Re: Feedback on the ping="" attribute (ISSUE-1)

Ian Hickson wrote:
> We don't have to use an explicitly "safe" method because a ping="" is 
> intrinsically safe in the HTTP sense.

But yet you stated in the previous mail that there may be case where 
it's not:

"Actually I'd have thought the opposite was true -- in the two cases 
that don't involve advertising, the tracking _does_ affect the user, and 
presumably if one considers the safe vs unsafe distinction relevant 
here, one would thus find it more important to use an unsafe method (and 
also that it works more reliably than can be achieved with GET requests)."

So it seems it would be good to clarify whether following an audited 
link is safe (in HTTP terminology) or not.

If it is, it should use a safe method. If it's not, it must use a UI 
that makes it clear that more than navigation is going to happen.

> We do have to use a non-idempotent method because a ping="" is 
> non-idempotent by definition.
> 
> The two concepts are orthogonal.

Following that line of argument you need a method which is safe and 
idempotent, which is not defined in RFC2616. Of course you could define one.
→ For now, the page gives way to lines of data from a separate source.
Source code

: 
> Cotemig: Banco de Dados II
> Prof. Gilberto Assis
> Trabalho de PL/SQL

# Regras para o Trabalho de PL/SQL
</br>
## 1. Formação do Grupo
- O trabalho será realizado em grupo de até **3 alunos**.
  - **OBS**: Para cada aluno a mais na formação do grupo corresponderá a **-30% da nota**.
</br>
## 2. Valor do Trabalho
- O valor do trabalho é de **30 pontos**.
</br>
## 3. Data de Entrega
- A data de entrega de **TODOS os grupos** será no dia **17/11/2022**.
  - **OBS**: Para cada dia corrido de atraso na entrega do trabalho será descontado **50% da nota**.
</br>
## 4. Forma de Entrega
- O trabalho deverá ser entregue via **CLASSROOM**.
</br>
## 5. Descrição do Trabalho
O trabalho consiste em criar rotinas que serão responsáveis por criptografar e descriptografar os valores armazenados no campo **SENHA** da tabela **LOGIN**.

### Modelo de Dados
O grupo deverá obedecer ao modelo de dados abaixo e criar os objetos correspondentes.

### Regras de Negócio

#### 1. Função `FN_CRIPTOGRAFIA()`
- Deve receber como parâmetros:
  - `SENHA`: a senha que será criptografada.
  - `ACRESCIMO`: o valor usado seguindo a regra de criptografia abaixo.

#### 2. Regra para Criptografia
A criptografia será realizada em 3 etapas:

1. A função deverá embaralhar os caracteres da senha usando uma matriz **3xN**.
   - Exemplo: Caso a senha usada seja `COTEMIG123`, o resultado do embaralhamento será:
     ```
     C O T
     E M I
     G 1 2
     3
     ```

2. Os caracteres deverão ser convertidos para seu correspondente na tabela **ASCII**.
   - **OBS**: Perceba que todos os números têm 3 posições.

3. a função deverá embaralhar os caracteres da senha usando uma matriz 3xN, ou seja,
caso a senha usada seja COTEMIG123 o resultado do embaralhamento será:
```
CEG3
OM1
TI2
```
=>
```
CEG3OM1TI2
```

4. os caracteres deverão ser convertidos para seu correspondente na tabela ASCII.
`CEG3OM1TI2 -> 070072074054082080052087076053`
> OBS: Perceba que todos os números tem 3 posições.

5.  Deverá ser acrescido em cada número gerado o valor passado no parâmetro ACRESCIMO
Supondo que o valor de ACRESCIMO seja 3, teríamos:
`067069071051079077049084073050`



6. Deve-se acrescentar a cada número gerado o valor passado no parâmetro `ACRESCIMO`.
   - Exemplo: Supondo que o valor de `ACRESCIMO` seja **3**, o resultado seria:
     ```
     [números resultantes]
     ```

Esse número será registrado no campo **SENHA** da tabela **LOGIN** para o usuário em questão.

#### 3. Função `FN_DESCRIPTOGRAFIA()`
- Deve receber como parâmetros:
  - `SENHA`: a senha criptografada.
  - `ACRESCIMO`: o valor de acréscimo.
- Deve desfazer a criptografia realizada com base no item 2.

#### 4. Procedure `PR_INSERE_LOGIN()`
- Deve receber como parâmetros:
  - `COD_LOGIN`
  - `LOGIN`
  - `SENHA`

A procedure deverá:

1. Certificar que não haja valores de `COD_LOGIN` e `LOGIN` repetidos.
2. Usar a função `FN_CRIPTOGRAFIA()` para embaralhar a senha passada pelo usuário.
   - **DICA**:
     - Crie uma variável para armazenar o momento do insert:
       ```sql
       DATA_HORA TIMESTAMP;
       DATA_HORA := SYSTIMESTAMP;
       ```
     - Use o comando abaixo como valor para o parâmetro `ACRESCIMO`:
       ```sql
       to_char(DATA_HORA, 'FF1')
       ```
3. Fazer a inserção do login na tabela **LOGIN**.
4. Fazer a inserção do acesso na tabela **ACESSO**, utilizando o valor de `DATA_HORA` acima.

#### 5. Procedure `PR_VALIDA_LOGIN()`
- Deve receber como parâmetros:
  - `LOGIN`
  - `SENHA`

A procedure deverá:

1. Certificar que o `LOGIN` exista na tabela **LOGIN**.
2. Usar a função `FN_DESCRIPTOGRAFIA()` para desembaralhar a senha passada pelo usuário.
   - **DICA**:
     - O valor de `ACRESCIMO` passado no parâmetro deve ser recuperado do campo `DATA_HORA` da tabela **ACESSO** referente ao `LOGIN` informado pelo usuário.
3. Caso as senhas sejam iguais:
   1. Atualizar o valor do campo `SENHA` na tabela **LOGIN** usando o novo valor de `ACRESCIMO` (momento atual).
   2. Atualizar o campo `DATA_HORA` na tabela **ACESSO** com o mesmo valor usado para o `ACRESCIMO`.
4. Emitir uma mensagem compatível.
> I don't know how to make this any clearer, and I don't see anything in 
> what you are saying that contradicts this other than your assertions that 
> it isn't true.

I think you are reading more things into "idempotent" then you should.

Of course idempotent requests can have side-effects; the interesting 
question is what kind of side effects these are. See 
<http://www.w3.org/Protocols/HTTP/1.1/rfc2616bis/issues/#i27> and 
<http://tech.groups.yahoo.com/group/rest-discuss/message/7387>, where 
Roy said:

"Just ignore the definition of idempotent in RFC 2616. Anything 
specified in HTTP that defines how the server shall implement the 
semantics of an interface method is wrong, by definition. What matters 
is the effect on the interface as expected by the client, not what 
actually happens on the server to implement that effect."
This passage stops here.